For now, however, the worst of my days will eat me alive and spit me out the next morning. I write this from the vantage point of having spent some time with my thoughts on what feels like just another Monday. It strikes me with sudden clarity that the weight I was certain would flatten me has somehow failed in its mission. Here I am, functional and upright, which feels mildly surprising given last week's conviction that I was surely done for. There's something rather magnificent about this resilience. All that drama, all that certainty of ruin. Surviving your own emotional weather is perhaps the most ordinary miracle there is, and I’m slowly learning that this is not something I can list on my resume or gloat about at dinner table conversations. It’s a quiet win, for me and myself.

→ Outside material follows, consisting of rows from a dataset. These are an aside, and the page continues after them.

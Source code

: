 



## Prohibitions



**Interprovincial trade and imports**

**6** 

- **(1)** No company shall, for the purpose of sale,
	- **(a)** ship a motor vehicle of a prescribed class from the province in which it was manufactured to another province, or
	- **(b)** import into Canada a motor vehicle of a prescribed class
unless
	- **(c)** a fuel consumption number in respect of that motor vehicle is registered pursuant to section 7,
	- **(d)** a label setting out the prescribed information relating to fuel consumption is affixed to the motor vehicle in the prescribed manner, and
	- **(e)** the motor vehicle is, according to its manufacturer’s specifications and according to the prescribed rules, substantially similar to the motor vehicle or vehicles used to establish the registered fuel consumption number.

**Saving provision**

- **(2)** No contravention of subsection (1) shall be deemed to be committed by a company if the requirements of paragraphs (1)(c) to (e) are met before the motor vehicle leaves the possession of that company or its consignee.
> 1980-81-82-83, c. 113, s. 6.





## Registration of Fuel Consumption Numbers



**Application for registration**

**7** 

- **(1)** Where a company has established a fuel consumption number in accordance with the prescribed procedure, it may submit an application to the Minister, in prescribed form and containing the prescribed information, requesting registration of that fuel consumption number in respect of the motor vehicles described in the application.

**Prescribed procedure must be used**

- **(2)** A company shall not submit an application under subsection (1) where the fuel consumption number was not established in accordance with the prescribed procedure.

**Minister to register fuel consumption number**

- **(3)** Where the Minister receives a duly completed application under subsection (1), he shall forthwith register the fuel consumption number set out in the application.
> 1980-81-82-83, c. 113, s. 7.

“to live for the hope of it all.” “this is me trying”
There’s situational evidence for the same: my bedside table has maintained its position through both catastrophe and recovery. my toothbrush stands vertical in exactly the same spot whether I'm having an existential crisis or eating my second meal before 12 PM with contentment. That neglected yogurt continues to stay patiently uneaten in my fridge, indifferent to my emotional weather patterns. I remain precisely as loved on the days I'm convinced I'm unlovable as I am on the days I remember my own worth. For that, I’m grateful. I will keep living, I will keep loving, I will keep trying and I will keep writing.

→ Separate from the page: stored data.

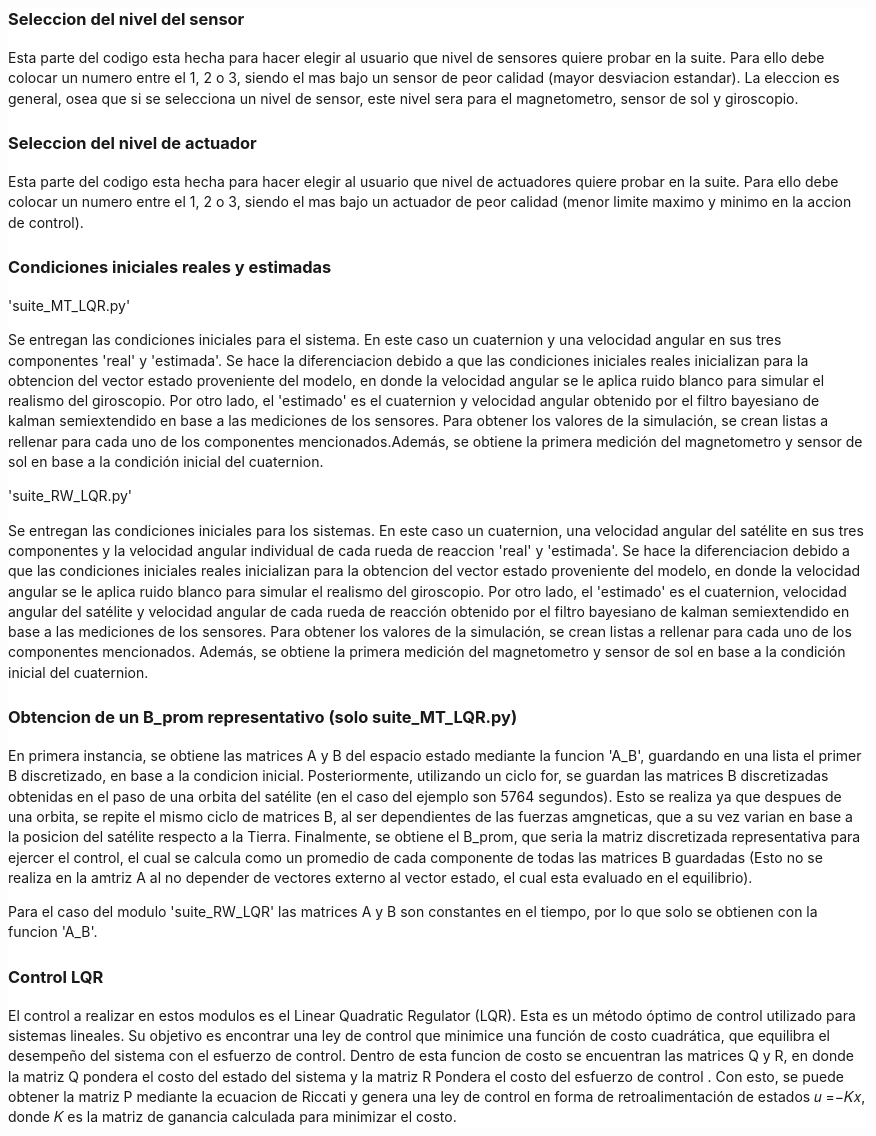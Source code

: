 ### Seleccion del nivel del sensor
Esta parte del codigo esta hecha para hacer elegir al usuario que nivel de sensores quiere probar en la suite. Para ello debe colocar un numero entre el 1, 2 o 3, siendo el mas bajo un sensor de peor calidad (mayor desviacion estandar). La eleccion es general, osea que si se selecciona un nivel de sensor, este nivel sera para el magnetometro, sensor de sol y giroscopio.

### Seleccion del nivel de actuador
Esta parte del codigo esta hecha para hacer elegir al usuario que nivel de actuadores quiere probar en la suite. Para ello debe colocar un numero entre el 1, 2 o 3, siendo el mas bajo un actuador de peor calidad (menor limite maximo y minimo en la accion de control).
### Condiciones iniciales reales y estimadas
'suite_MT_LQR.py'

Se entregan las condiciones iniciales para el sistema. En este caso un cuaternion y una velocidad angular en sus tres componentes 'real' y 'estimada'. Se hace la diferenciacion debido a que las condiciones iniciales reales inicializan para la obtencion del vector estado proveniente del modelo, en donde la velocidad angular se le aplica ruido blanco para simular el realismo del giroscopio. Por otro lado, el 'estimado' es el cuaternion y velocidad angular obtenido por el filtro bayesiano de kalman semiextendido en base a las mediciones de los sensores. Para obtener los valores de la simulación, se crean listas a rellenar para cada uno de los componentes mencionados.Además, se obtiene la primera medición del magnetometro y sensor de sol en base a la condición inicial del cuaternion.

'suite_RW_LQR.py'

Se entregan las condiciones iniciales para los sistemas. En este caso un cuaternion, una velocidad angular del satélite en sus tres componentes y la velocidad angular individual de cada rueda de reaccion 'real' y 'estimada'. Se hace la diferenciacion debido a que las condiciones iniciales reales inicializan para la obtencion del vector estado proveniente del modelo, en donde la velocidad angular se le aplica ruido blanco para simular el realismo del giroscopio. Por otro lado, el 'estimado' es el cuaternion, velocidad angular del satélite y velocidad angular de cada rueda de reacción obtenido por el filtro bayesiano de kalman semiextendido en base a las mediciones de los sensores. Para obtener los valores de la simulación, se crean listas a rellenar para cada uno de los componentes mencionados. Además, se obtiene la primera medición del magnetometro y sensor de sol en base a la condición inicial del cuaternion.

### Obtencion de un B_prom representativo (solo suite_MT_LQR.py)
En primera instancia, se obtiene las matrices A y B del espacio estado mediante la funcion 'A_B', guardando en una lista el primer B discretizado, en base a la condicion inicial. Posteriormente, utilizando un ciclo for, se guardan las matrices B discretizadas obtenidas en el paso de una orbita del satélite (en el caso del ejemplo son 5764 segundos). Esto se realiza ya que despues de una orbita, se repite el mismo ciclo de matrices B, al ser dependientes de las fuerzas amgneticas, que a su vez varian en base a la posicion del satélite respecto a la Tierra. Finalmente, se obtiene el B_prom, que seria la matriz discretizada representativa para ejercer el control, el cual se calcula como un promedio de cada componente de todas las matrices B guardadas (Esto no se realiza en la amtriz A al no depender de vectores externo al vector estado, el cual esta evaluado en el equilibrio).

Para el caso del modulo 'suite_RW_LQR' las matrices A y B son constantes en el tiempo, por lo que solo se obtienen con la funcion 'A_B'.

### Control LQR
El control a realizar en estos modulos es el Linear Quadratic Regulator (LQR). Esta es un método óptimo de control utilizado para sistemas lineales. Su objetivo es encontrar una ley de control que minimice una función de costo cuadrática, que equilibra el desempeño del sistema con el esfuerzo de control. Dentro de esta funcion de costo se encuentran las matrices Q y R, en donde la matriz Q pondera el costo del estado del sistema y la matriz R Pondera el costo del esfuerzo de control . Con esto, se puede obtener la matriz P mediante la ecuacion de Riccati y genera una ley de control en forma de retroalimentación de estados 𝑢 =−𝐾𝑥, donde 𝐾 es la matriz de ganancia calculada para minimizar el costo.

I hope you’re here to stay too. I imagine we would feel a sense of togetherness and mutual gratitude for our persistence with someone who understands the weight of that choice. The choice to stay and get better, despite it all. I fantasize about us virtually hovering over the kitchen table some two decades later, exchanging one of those meaningful looks that says everything without words, but if the words would slip, they’d say “I’m glad I stayed, I’m glad you stayed.”
To quote Kafka himself, “Dearest, I beg of you, sleep properly and go for walks.”
lovely in its horror... what if it is not drama, the lyrics of your feelings? what might they be trying to say behind their weight?
to see the absurdity of life takes great courage, keep at it, and keep sharing!